Mapas, desenhar, pintar, atlas, são palavras hoje totalmente desconhecidas das últimas gerações que nasceram já ganhando seu pontinho no google mapas. Eu poderia dizer que naquela época é que era bom e tals mas estaria mentindo, desenhar e pintar mapas era um martírio e totalmente inútil, como decorar os afluentes da margem direita do Rio Amazonas, por exemplo. Usar mapas, contudo, aqueles já prontos que a gente via na parede da escola, ou consultava no atlas ou mesmo o famoso globo (que eu enchi a paciência da minha mãe até ganhar um) tinham o seu charme: olhar atentamente, correr o dedo sobre países até encontrar aquele lugar, aquela cidade, aquele rio, olha então é aqui que fulano mora, que cicrano se mudou, então foi aqui que beltrano morreu…

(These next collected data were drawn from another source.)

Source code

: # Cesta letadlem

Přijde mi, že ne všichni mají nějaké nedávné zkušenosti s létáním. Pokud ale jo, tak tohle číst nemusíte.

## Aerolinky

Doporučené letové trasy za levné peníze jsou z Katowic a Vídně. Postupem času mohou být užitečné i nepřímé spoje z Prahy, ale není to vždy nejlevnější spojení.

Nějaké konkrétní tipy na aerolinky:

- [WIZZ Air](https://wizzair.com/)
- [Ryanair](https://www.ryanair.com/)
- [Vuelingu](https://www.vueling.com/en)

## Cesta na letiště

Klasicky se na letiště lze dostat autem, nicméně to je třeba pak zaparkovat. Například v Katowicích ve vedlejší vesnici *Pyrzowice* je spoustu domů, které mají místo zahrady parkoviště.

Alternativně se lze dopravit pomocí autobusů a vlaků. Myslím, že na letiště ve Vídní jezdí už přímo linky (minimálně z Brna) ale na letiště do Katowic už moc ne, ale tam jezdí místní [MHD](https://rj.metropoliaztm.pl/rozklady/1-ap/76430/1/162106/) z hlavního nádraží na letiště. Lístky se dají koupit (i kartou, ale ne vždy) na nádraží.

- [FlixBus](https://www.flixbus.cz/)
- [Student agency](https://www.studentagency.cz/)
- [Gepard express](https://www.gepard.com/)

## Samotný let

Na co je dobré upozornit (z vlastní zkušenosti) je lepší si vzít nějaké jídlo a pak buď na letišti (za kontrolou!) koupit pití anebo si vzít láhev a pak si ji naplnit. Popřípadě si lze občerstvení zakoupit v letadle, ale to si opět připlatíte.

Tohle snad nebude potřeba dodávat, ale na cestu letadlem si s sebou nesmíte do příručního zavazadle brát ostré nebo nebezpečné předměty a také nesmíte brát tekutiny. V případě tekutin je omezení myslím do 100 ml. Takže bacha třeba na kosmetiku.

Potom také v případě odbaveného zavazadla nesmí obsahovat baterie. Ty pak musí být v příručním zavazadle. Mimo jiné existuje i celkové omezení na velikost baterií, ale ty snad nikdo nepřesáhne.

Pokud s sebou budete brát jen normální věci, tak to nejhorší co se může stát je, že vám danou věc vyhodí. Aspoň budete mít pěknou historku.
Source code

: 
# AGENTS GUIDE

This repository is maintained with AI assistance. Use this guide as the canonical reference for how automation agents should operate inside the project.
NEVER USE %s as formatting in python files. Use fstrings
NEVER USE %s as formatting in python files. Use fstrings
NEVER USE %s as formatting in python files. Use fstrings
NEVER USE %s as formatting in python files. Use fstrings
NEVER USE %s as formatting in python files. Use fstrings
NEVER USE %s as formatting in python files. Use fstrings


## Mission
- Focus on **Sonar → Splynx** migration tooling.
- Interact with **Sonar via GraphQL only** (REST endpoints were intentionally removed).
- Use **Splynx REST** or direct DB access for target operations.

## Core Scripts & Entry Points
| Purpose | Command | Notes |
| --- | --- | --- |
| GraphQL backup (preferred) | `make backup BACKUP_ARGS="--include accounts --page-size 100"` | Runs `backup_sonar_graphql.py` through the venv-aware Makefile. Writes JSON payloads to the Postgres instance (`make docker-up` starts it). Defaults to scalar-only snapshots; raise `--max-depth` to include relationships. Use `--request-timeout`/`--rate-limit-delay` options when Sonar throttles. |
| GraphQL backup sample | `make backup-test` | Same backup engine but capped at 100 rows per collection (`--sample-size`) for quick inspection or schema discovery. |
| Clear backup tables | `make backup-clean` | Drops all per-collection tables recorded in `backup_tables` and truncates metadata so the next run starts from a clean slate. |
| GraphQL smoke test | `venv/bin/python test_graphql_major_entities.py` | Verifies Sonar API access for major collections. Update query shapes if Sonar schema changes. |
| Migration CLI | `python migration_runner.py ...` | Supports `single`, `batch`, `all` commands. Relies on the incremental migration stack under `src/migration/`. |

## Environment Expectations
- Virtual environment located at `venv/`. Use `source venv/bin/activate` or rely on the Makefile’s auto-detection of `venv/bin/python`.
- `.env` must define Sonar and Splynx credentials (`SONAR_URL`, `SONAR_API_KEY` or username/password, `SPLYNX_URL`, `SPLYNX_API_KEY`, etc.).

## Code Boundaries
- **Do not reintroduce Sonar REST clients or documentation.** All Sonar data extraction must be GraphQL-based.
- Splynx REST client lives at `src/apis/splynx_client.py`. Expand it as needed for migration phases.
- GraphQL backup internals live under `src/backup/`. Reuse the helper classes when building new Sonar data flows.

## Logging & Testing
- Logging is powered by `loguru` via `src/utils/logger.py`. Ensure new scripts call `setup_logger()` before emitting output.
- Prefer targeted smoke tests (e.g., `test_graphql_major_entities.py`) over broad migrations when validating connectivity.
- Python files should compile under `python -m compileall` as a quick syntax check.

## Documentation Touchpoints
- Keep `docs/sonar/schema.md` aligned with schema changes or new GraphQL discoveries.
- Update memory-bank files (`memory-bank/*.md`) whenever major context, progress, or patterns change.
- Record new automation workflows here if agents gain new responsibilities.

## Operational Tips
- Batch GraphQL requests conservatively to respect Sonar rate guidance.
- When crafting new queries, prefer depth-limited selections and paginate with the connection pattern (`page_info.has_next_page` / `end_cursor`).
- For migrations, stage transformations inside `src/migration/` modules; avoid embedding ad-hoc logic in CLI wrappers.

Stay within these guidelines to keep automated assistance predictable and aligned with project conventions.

Esse prazer da pesquisa e da descoberta, o exercício da paciência e o prazer de encontrar o que estava procurando, isso sim faz bastante falta nos dias de hoje, olhar o mapa mas também apreciar a jornada pois hoje basta teclar rapidamente, alguns cliques et voilà, eis o lugar que você estava procurando, vou te mostrar o melhor caminho, olha pega essa rua que você evita o trânsito. Mas se a vida é a arte do encontro apesar de tanto desencontro nessa vida porque a pressa de chegar se podemos encontrar o mais no caminho?

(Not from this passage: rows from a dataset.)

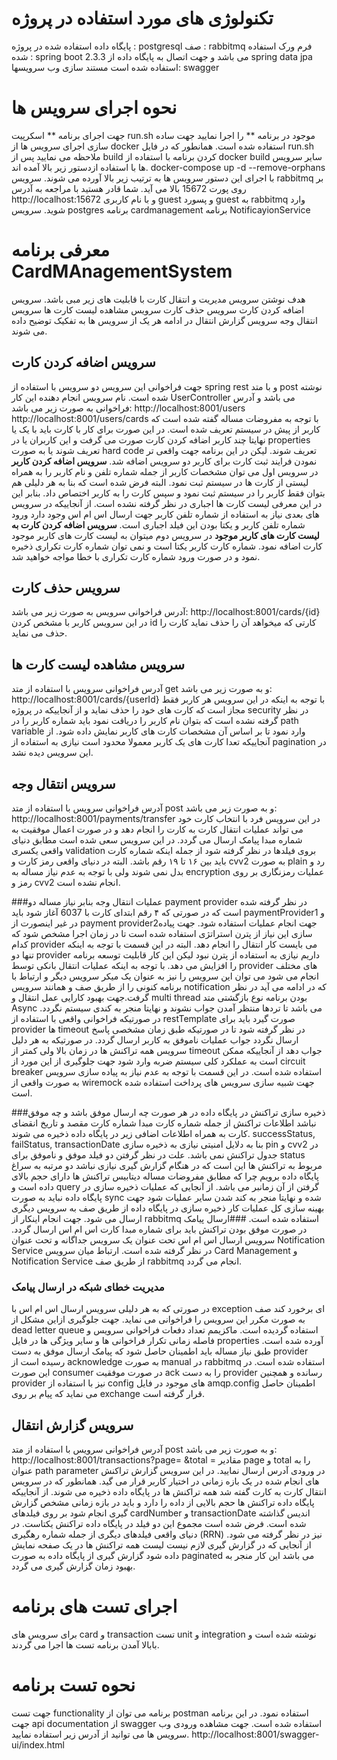 # تکنولوژی های مورد استفاده در پروژه

پایگاه داده استفاده شده در پروژه : postgresql
صف : rabbitmq
فرم ورک استفاده شده : spring boot 2.3.3 می باشد و جهت اتصال به پایگاه داده از spring data jpa استفاده شده است
مستند سازی وب سرویسها: swagger

# نحوه اجرای سرویس ها
جهت اجرای برنامه ** اسکرپیت run.sh موجود در برنامه **  را اجرا نمایید 
جهت ساده سازی اجرای سرویس ها از docker استفاده شده است. همانطور که در فایل run.sh ملاحظه می نمایید پس از build کردن برنامه با استفاده از docker build سایر سرویس ها با استفاده ازدستور زیر بالا آمده اند.
docker-compose up -d --remove-orphans
با اجرای این دستور  سرویس ها به ترتیب زیر بالا آورده می شوند. 
سرویس rabbitmq بر روی پورت 15672 بالا می آید. شما قادر هستید با مراجعه به آدرس http://localhost:15672  و با نام کاربری guest و پسورد guest به rabbitmq  وارد شوید.
سرویس postgres
برنامه cardmanagement
برنامه NotificayionService

# معرفی برنامه CardMAnagementSystem

هدف نوشتن سرویس مدیریت و انتقال کارت با قابلیت های زیر مبی باشد.
سرویس اضافه کردن کارت
سرویس حذف کارت
سرویس مشاهده لیست کارت ها
سرویس انتقال وجه
سرویس گزارش انتقال
در ادامه هر یک از سرویس ها به تفکیک توضیح داده می شوند.

## سرویس اضافه کردن کارت
جهت فراخوانی این سرویس دو سرویس با استفاده از spring rest و با متد post نوشته شده است.
نام سرویس انجام دهنده این کار UserController می باشد و آدرس فراخوانی به صورت زیر می باشد:
http://localhost:8001/users
http://localhost:8001/users/cards
با توجه به مفروضات مساله گفته شده است که کاربر از پیش در سیستم تعریف شده است. در این صورت برای کار با کارت باید با یک یا نهایتا چند کاربر اضافه کردن کارت صورت می گرفت و این کاربران یا در properties تعریف شوند یا به صورت hard code تعریف شوند. لیکن در این برنامه جهت واقعی تر نمودن فرایند ثبت کارت برای کاربر دو سرویس اضافه شد.
**سرویس اضافه کردن کاربر**
در سرویس اول می توان مشخصات کاربر از جمله شماره تلفن و نام کاربر را به همراه لیستی از کارت ها در سیستم ثبت نمود. البته فرض شده است که بنا به هر دلیلی هم بتوان فقط کاربر را در سیستم ثبت نمود و سپس کارت را به کاربر اختصاص داد. بنابر این در این معرفی لیست کارت ها اجباری در نظر گرفته نشده است. از آنجاییکه در سرویس های بعدی نیاز به استفاده از شماره تلفن کاربر جهت ارسال اس ام اس وجود دارد ورود شماره تلفن کاربر و یکتا بودن این فیلد اجباری است.
**سرویس اضافه کردن کارت به لیست کارت های کاربر موجود**
در سرویس دوم میتوان به لیست کارت های کاربر موجود کارت اضافه نمود. شماره کارت کاربر یکتا است و نمی توان شماره کارت تکراری ذخیره نمود و در صورت ورود شماره کارت تکراری با خطا مواجه خواهید شد.

## سرویس حذف کارت
 آدرس فراخوانی سرویس به صورت زیر می باشد:
http://localhost:8001/cards/{id}
در این سرویس کاربر با مشخص کردن id کارتی که میخواهد آن را حذف نماید کارت را حذف می نماید.
## سرویس مشاهده لیست کارت ها
آدرس فراخوانی سرویس با استفاده از متد get و به صورت زیر می باشد:
http://localhost:8001/cards/{userId}
با توجه به اینکه در این سرویس هر کاربر فقط مجاز است که کارت های خود را حذف نماید و از آنجاییکه در پروژه security در نظر گرفته نشده است که بتوان نام کاربر را دریافت نمود باید  شماره کاربر را در path variable وارد نمود تا بر اساس آن مشخصات کارت های کاربر نمایش داده شود. 
از آنجاییکه تعدا کارت های یک کاربر معمولا محدود است نیازی به استفاده از pagination  در این سرویس دیده نشد.
## سرویس انتقال وجه
آدرس فراخوانی سرویس با استفاده از متد post و به صورت زیر می باشد:
http://localhost:8001/payments/transfer
در این سرویس فرد با انتخاب کارت خود می تواند عملیات انتقال کارت به کارت را انجام دهد و در صورت اعمال موفقیت به شماره مبدا پیامک ارسال می گردد.
در این سرویس سعی شده است مطابق دنیای واقعی یکسری validation بروی فیلدها در نظر گرفته شود از جمله اینکه شماره کارت باید بین ۱۶ تا ۱۹ رقم باشد. البته در دنیای واقعی رمز کارت و cvv2 به صورت plain رد و بدل نمی شوند ولی با توجه به عدم نیاز مساله به encryption عملیات رمزنگاری بر روی رمز و cvv2 انجام نشده است.

###عملیات انتقال وجه
بنابر نیاز مساله دو payment provider در نظر گرفته شده است که در صورتی که ۴ رقم ابتدای کارت با 6037 آغاز شود باید paymentProvider1 و در غیر اینصورت از payment provider2جهت انجام عملیات استفاده شود.
جهت پیاده سازی این نیاز از پترن استراتژی استفاده شده است تا در زمان اجرا مشخص شود که کدام provider می بایست کار انتقال را انجام دهد. البته در این قسمت با توجه به اینکه تنها دو provider داریم نیازی به استفاده از پترن نبود لیکن این کار قابلیت توسعه برنامه را افزایش می دهد.
با توجه به اینکه عملیات انتقال بانکی توسط provider های مختلف انجام می شود می توان این سرویس را نیز به عنوان یک میکر سرویس دیگر و ارتباط با برنامه کنونی را از طریق صف و همانند سرویس notification که در ادامه می آید در نظر گرفت.جهت بهبود کارایی عمل انتقال و multi thread بودن برنامه نوع بازگشتی متد Async می باشد تا تردها منتظر آمدن جواب نشوند و نهایتا منجر به کندی سیستم نگردد.
در صورتیکه فراخوانی واقعی با استفاده از restTemplate صورت گیرد باید برای provider ها timeout در نظر گرفته شود تا در صورتیکه طبق زمان مشخصی پاسخ ارسال نگردد جواب عملیات ناموفق به کاربر ارسال گردد. 
در صورتیکه به هر دلیل سرویس همه تراکنش ها در زمان بالا ولی کمتر از timeout  جواب دهد از آنجاییکه ممکن است به عملکرد کلی سیستم ضربه وارد شود  جهت جلوگیری از این مورد از circuit breaker استفاده شده است.
در این قسمت با توجه به عدم نیاز به پیاده سازی سرویس به صورت واقعی از wiremock جهت شبیه سازی سرویس های پرداخت استفاده شده است.

###ذخیره سازی تراکنش در پایگاه داده
در هر صورت چه ارسال موفق باشد و چه موفق نباشد اطلاعات تراکنش از جمله شماره کارت مبدا  شماره کارت مقصد و تاریخ انقضای کارت به همراه اطلاعات اضافی زیر در پایگاه داده ذخیره می شوند.
successStatus, failStatus, transactionDate
بنا به دلایل امنیتی نیازی به ذخیره سازی pin و cvv2 در جدول تراکنش نمی باشد. 
 علت در نظر گرفتن دو فیلد موفق و ناموفق برای status مربوط به تراکنش ها این است که در هنگام گزارش گیری نیازی نباشد دو مرتبه به سراغ پایگاه داده برویم چرا که مطابق مفروضات مساله دیتابیس تراکنش ها دارای حجم بالای داده است و query گرفتن از آن زمانبر می باشد.
از آنجایی که عملیات ذخیره سازی در پایگاه داده نباید به صورت sync شده و نهایتا منجر به کند شدن سایر عملیات شود جهت بهینه سازی کل عملیات کار ذخیره سازی در پایگاه داده از طریق صف به سرویس دیگری ارسال می شود. جهت انجام اینکار از  rabbitmq استفاده شده است.
###ارسال پیامک
در صورت موفق بودن تراکنش باید برای شماره مبدا کارت اس ام اس ارسال گردد. سرویس ارسال اس ام اس تحت عنوان یک سرویس جداگانه و تحت عنوان Notification Service در نظر گرفته شده است. 
ارتباط میان سرویس Card Management و Notification Service از طریق صف rabbitmq انجام می گردد.  
### مدیریت خطای شبکه در ارسال پیامک
در صورتی که به هر دلیلی سرویس ارسال اس ام اس با exception ای برخورد کند صف به صورت مکرر این سرویس را فراخوانی می نماید. جهت جلوگیری ازاین مشکل از dead letter queue استفاده گردیده است.
ماکزیمم تعداد دفعات فراخوانی سرویس و فاصله زمانی تکرار فراخوانی ها و سایر ویژگی ها در فایل properties آورده شده است. 
طبق نیاز مساله باید اطمینان حاصل شود که پیامک ارسال موفق به دست provider رسیده است از acknowledge به صورت manual در rabbitmq استفاده شده است. در این صورت consumer در صورت موفقیت ack را به دست provider رسانده و همچنین provider نیز با استفاده از config های موجود در فایل amqp.config اطمینان حاصل می نماید که پیام بر روی exchange قرار گرفته است.

## سرویس گزارش انتقال
آدرس فراخوانی سرویس با استفاده از متد post و به صورت زیر می باشد:
http://localhost:8001/transactions?page=   &total =
مقادیر page و total را به عنوان path parameter  در ورودی آدرس ارسال نمایید.
در این سرویس گزارش تراکنش های انجام شده در یک بازه زمانی در اختیار کاربر قرار می گید. همانطور که در سرویس انتقال کارت به کارت گفته شد همه تراکنش ها در پایگاه داده ذخیره می شوند. 
از آنجاییکه پایگاه داده تراکنش ها حجم بالایی از داده را دارد و باید در بازه زمانی مشخص گزارش گیری انجام شود بر روی فیلدهای cardNumber و transactionDate اندیس گذاشته شده است. فرض شده است مجموع این دو فیلد در پایگاه داده تراکنش یکتاست. 
در دنیای واقعی فیلدهای دیگری از جمله شماره رهگیری (RRN) نیز در نظر گرفته می شود.
از آنجایی که در گزارش گیری لازم نیست لیست همه تراکنش ها در یک صفحه نمایش داده شود گزارش گیری از پایگاه داده به صورت paginated می باشد این کار منجر به بهبود زمان گزارش گیری می گردد.
# اجرای تست های برنامه
برای سرویس های card و transaction تست unit و integration نوشته شده است و بابالا آمدن برنامه تست ها اجرا می گردند.
# نحوه تست برنامه
جهت تست functionality برنامه می توان از postman استفاده نمود. در این برنامه جهت  api documentation از swagger استفاده شده است. جهت مشاهده ورودی وب سرویس ها می توانید از آدرس زیر استفاده نمایید.
http://localhost:8001/swagger-ui/index.html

Toda essa digressão matutina e geoespacial foi motivada pela leitura de O livro das semelhanças da poeta mineira Ana Martins Marques, certamente o melhor livro de poesia que comprei nos últimos anos. Normalmente leio livros de poesia em qualquer ordem, abro uma página, escolho, leio, penso, leio de novo, fecho e assim sucessivamente. Já com esse livro foi diferente, li na sequência, uma poesia depois da outra, uma melhor que a outra. É um livro que simplesmente não dá para largar, uma poética que injeta lirismo no prosaico, a vida, simples, fica muito mais bela quando Ana aciona seu tear lírico.
Daria para falar de várias coisas mas aí o post ficaria longo demais então me concentro na paixão de Ana por mapas. O livro é dividido em quatro partes, como capítulos e um deles se chama Cartografias. O ramo da ciência que gira em torno de mapas vira a arte do encontro na poesia de Ana Martins Marques. Como nascemos na mesma época acredito que ela também tinha que desenhar mapas mas desconfio que ela caprichava bem mais do que eu.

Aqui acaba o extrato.